Corn Salad with Caramelized Onions, Bacon, and Cilantro

This corn salad is a perfect summer party side dish. First, it can sit out for a while. It’s served room temperature and there’s nothing that needs to stay hot or cold (like mayonnaise or dairy). Second, you can make a big batch that people can serve themselves from, instead of something like a roll where people might grab too many.

It was a fairly easy dish to make, it takes a bit of time since you have to shuck the corn and then later cut the corn off the cob. But it really pays off. Plus you can make the ingredients in segments, whenever throughout the day. Maybe start off with making the bacon in the morning, then an hour later boiling the corn, and later caramelizing the onions.

The caramelized onions were amazing, Food52 described them as “purple jewels” because they turn out so silky and rich in flavor. Surprising that the onions stood out over the bacon!

Corn Salad with Caramelized Onions, Bacon, and Cilantro
Recipe adapted from Food52
Serves 6

6 ears of fresh corn
6 slices bacon
1 large red onion, peeled and diced
4 tablespoons olive oil
2 tablespoons balsamic vinegar
2 teaspoons sugar
1/4 cup finely chopped fresh cilantro
Salt and freshly ground pepper to taste

1. Cook the corn on the cob in a large pot of boiling water for about 10 minutes. Drain hot water and plunge corn into a bowl of ice water to stop cooking. Drain corn and set aside to cool completely.

2. Dice bacon and cook in a heavy skillet over medium heat until brown and crispy.

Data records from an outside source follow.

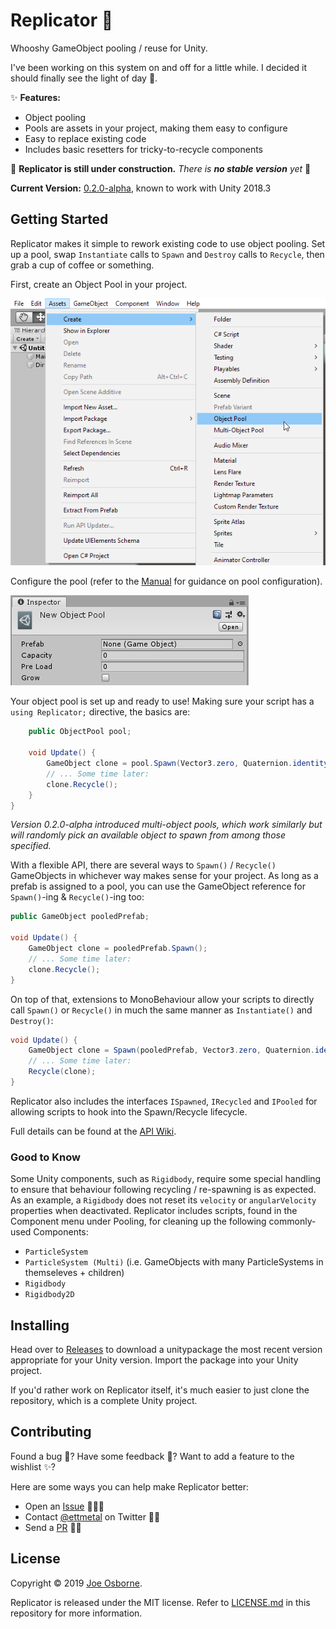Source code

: # Replicator 🌌

Whooshy GameObject pooling / reuse for Unity.

I've been working on this system on and off for a little while. I decided it should finally see the light of day 🌄.

✨ __Features:__

- Object pooling
- Pools are assets in your project, making them easy to configure
- Easy to replace existing code
- Includes basic resetters for tricky-to-recycle components

🚧 __Replicator is still under construction.__ *There is __no stable version__ yet* 🚧

__Current Version:__ [0.2.0-alpha](../../releases/tag/v0.2.0-alpha), known to work with Unity 2018.3

## Getting Started

Replicator makes it simple to rework existing code to use object pooling. Set up a pool, swap `Instantiate` calls to `Spawn` and `Destroy` calls to `Recycle`, then grab a cup of coffee or something.

First, create an Object Pool in your project.

![Assets menu, Create, Object Pool; this is grouped next to Prefab Variant](./screenshots/create-object-pool.png)

Configure the pool (refer to the [Manual](../../wiki/Manual) for guidance on pool configuration).

![Object Pool as it appears in the Unity inspector, with fields for prefab, pre-loading, capacity and pool growth](./screenshots/object-pool.png)

Your object pool is set up and ready to use! Making sure your script has a `using Replicator;` directive, the basics are:

```csharp
    public ObjectPool pool;

    void Update() {
        GameObject clone = pool.Spawn(Vector3.zero, Quaternion.identity);
        // ... Some time later:
        clone.Recycle();
    }
}
```

*Version 0.2.0-alpha introduced multi-object pools, which work similarly but will randomly pick an available object to spawn from among those specified.*

With a flexible API, there are several ways to `Spawn()` / `Recycle()` GameObjects in whichever way makes sense for your project. As long as a prefab is assigned to a pool, you can use the GameObject reference for `Spawn()`-ing & `Recycle()`-ing too:

```csharp
public GameObject pooledPrefab;

void Update() {
    GameObject clone = pooledPrefab.Spawn();
    // ... Some time later:
    clone.Recycle();
}
```

On top of that, extensions to MonoBehaviour allow your scripts to directly call `Spawn()` or `Recycle()` in much the same manner as `Instantiate()` and `Destroy()`:

```csharp
void Update() {
    GameObject clone = Spawn(pooledPrefab, Vector3.zero, Quaternion.identity);
    // ... Some time later:
    Recycle(clone);
}
```

Replicator also includes the interfaces `ISpawned`, `IRecycled` and `IPooled` for allowing scripts to hook into the Spawn/Recycle lifecycle.

Full details can be found at the [API Wiki](../../wiki/API).

### Good to Know

Some Unity components, such as `Rigidbody`, require some special handling to ensure that behaviour following recycling / re-spawning is as expected. As an example, a `Rigidbody` does not reset its `velocity` or `angularVelocity` properties when deactivated. Replicator includes scripts, found in the Component menu under Pooling, for cleaning up the following commonly-used Components:

- `ParticleSystem`
- `ParticleSystem (Multi)` (i.e. GameObjects with many ParticleSystems in themseleves + children)
- `Rigidbody`
- `Rigidbody2D`

## Installing

Head over to [Releases](../../releases) to download a unitypackage the most recent version appropriate for your Unity version. Import the package into your Unity project.

If you'd rather work on Replicator itself, it's much easier to just clone the repository, which is a complete Unity project.

## Contributing

Found a bug 🐛?
Have some feedback 💭?
Want to add a feature to the wishlist ✨?

Here are some ways you can help make Replicator better:

- Open an [Issue](../../issues) 🐛💭✨
- Contact [@ettmetal] on Twitter 💭✨
- Send a [PR](../../pulls) 🐛✨

[@ettmetal]: https://twitter.com/ettmetal

## License

Copyright © 2019 [Joe Osborne](https://gihub.com/ettmetal/).

Replicator is released under the MIT license. Refer to [LICENSE.md](LICENSE.md) in this repository for more information.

Use a slotted spoon to transfer bacon to a plate lined with paper towels. Set aside.

3. Pour off most of the bacon fat from skillet, leaving a little goodness left in the pan for cooking your onions. Add oil, onions, vinegar, sugar, and dash of salt to pan, and cook over medium-low heat. Cook for about 20-25 minutes, stirring frequently until onions are caramelized and most of the liquid has evaporated. Remove pan from heat and set aside.

4. Cut corn kernels off of the cobs and place in a large bowl. Add onion mixture and cilantro and stir to combine. Season to taste with salt and pepper and if it seems dry, add a little more olive oil.

5. If you’re making this ahead of time, cover and put it in the fridge. Take salad out about 30 minutes before serving to take chill off. Stir in crispy bacon just before serving.

4 thoughts on “Corn Salad with Caramelized Onions, Bacon, and Cilantro

  1. The salad looks SO delicious. I know this is blasphemy, but could this work with frozen corn? I know better than to ask a chef like you about canned corn! LOL! (Anyway, I don’t think canned corn would be too mushy for a salad.)

    • Of course you can! The flavors in it are what really makes this dish great. You won’t get that great snap in the kernels like fresh corn, but the bacon gives a good crispiness as well.